3. Policymakers have different priorities than economists. Stimulus spending almost certainly involves some degree of tradeoff between the present and the future. Stimulus is justified by the idea that reducing unemployment over the next few years is worth the drag on future growth caused by debt. But that is dependent on a value judgment, namely, Keynes' idea that "in the long run, we're all dead." Some policymakers, especially independent technocrats like central bankers, may not feel that being dead in 10 years is a good plan. Though many elected politicians seem willing to spend their countries into the ground (! Republicans! !), central bankers could easily take a longer view, and decide that the cost of piling up, say, an additional 100% of GDP of debt is not worth putting 5% more of the country to work over the next decade.

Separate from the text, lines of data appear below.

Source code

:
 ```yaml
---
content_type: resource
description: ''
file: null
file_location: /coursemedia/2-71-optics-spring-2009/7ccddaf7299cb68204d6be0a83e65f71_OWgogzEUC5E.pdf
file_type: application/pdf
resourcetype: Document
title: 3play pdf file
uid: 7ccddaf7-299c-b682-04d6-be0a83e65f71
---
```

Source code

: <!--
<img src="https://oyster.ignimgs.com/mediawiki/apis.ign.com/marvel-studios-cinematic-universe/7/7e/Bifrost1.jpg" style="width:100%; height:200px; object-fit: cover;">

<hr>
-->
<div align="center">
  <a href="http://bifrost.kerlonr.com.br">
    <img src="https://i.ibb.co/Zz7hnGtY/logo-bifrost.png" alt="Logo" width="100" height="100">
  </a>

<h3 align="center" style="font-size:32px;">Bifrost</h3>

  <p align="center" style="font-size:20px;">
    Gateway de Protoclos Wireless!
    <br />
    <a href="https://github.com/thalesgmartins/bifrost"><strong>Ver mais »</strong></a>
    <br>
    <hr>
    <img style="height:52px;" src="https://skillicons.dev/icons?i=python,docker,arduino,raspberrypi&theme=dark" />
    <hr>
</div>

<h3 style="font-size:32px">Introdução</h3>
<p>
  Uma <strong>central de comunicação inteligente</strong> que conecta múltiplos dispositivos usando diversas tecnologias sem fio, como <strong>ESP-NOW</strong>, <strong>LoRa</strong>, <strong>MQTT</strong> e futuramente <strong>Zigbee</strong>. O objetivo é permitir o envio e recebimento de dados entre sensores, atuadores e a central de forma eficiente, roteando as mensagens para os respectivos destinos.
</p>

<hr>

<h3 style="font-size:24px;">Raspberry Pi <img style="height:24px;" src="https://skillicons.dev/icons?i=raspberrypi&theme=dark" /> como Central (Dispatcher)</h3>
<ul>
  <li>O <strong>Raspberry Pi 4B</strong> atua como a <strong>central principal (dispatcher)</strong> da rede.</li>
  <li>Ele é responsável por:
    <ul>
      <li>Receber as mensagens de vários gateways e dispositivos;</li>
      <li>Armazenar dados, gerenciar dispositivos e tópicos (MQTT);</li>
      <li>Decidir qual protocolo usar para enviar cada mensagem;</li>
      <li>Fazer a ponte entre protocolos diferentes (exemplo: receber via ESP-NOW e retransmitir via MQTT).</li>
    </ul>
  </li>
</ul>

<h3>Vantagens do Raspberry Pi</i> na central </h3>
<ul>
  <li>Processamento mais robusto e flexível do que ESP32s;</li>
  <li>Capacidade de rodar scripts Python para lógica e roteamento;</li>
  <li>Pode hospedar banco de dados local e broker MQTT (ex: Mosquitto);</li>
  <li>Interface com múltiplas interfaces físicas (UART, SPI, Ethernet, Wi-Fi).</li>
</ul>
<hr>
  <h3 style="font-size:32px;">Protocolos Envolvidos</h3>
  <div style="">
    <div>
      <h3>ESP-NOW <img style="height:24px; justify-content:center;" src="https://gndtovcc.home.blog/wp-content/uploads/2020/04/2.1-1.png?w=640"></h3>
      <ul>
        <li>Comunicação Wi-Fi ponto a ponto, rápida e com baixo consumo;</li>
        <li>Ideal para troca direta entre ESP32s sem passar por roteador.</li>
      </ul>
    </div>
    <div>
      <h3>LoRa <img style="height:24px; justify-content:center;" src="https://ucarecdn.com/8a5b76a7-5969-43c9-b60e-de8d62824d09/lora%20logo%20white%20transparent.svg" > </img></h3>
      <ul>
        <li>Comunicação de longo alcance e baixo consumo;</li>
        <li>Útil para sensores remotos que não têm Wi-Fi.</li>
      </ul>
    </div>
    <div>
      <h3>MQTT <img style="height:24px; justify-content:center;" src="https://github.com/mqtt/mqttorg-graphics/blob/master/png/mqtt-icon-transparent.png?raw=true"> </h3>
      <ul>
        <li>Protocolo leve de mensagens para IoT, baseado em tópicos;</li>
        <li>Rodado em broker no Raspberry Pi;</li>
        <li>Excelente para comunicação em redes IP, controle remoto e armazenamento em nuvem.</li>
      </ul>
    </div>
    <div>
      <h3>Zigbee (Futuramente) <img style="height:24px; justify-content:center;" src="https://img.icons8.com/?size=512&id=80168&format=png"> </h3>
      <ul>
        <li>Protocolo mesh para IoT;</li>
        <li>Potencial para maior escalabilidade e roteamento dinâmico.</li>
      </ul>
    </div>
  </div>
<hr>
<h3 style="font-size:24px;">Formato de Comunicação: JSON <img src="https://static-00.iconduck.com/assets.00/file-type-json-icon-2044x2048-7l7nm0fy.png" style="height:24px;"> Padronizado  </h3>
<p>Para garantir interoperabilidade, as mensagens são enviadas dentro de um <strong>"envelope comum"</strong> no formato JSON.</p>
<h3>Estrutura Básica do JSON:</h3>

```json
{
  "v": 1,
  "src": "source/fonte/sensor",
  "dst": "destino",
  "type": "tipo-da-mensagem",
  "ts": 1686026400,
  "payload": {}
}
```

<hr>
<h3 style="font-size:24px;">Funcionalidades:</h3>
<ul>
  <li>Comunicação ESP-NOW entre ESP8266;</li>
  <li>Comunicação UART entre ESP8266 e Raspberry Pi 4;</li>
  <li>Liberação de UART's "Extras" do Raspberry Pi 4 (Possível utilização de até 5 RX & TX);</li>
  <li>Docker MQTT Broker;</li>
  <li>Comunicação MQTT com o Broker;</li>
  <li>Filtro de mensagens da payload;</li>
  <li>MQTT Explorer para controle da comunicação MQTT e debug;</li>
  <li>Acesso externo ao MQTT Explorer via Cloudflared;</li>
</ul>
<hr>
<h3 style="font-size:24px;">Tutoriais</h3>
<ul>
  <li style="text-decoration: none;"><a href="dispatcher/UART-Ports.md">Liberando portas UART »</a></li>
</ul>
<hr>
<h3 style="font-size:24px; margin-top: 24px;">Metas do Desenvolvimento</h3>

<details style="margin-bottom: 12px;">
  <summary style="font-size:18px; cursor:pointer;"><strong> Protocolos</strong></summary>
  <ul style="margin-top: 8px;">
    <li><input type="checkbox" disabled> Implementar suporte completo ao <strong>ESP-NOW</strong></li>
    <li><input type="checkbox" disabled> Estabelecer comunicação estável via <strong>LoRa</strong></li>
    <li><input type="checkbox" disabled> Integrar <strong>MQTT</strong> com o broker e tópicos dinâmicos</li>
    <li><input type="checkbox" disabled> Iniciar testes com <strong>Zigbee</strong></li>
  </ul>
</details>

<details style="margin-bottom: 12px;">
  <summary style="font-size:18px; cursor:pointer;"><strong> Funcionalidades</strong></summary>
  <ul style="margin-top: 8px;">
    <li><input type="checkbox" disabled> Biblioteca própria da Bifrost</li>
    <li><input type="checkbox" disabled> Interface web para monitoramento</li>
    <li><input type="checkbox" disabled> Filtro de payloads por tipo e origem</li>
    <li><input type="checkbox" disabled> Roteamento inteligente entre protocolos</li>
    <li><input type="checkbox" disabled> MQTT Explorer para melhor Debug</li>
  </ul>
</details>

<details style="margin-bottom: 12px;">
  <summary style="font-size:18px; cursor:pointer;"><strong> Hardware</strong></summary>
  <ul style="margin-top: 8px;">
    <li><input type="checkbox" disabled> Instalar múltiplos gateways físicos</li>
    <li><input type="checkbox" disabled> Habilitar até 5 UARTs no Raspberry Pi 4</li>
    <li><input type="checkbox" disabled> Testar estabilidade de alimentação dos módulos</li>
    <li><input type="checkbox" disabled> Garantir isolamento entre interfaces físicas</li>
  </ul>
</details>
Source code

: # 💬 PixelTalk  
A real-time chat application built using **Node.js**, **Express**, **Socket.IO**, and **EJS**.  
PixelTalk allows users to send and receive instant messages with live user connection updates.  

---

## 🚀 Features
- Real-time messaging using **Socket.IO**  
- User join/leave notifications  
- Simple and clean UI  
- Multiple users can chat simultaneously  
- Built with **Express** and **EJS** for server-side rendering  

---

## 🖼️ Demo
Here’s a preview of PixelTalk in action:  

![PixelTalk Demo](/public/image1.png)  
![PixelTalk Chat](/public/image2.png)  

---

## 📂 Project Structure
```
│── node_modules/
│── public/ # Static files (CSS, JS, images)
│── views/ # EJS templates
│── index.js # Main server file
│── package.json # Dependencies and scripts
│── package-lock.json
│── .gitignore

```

Now, policymakers may be wrong to instinctively mistrust Krugman's models. They may be overly cautious. And they may be caring about the future too much and the present too little. But these failings are far more forgivable, and far more understandable, than simply having moral values that insist that economic pain is good.

And who knows - maybe in this case the crowd is right, and the experts are wrong, and more stimulus spending really
would be a boondoggle. I myself think that stimulus would work, and that it would be worth the cost. But I'm not willing to say that with 100% confidence. And Krugman and DeLong, if they are scientists first and policy advisers second, could stand to show a little more of the doubt that is the foundation of science itself.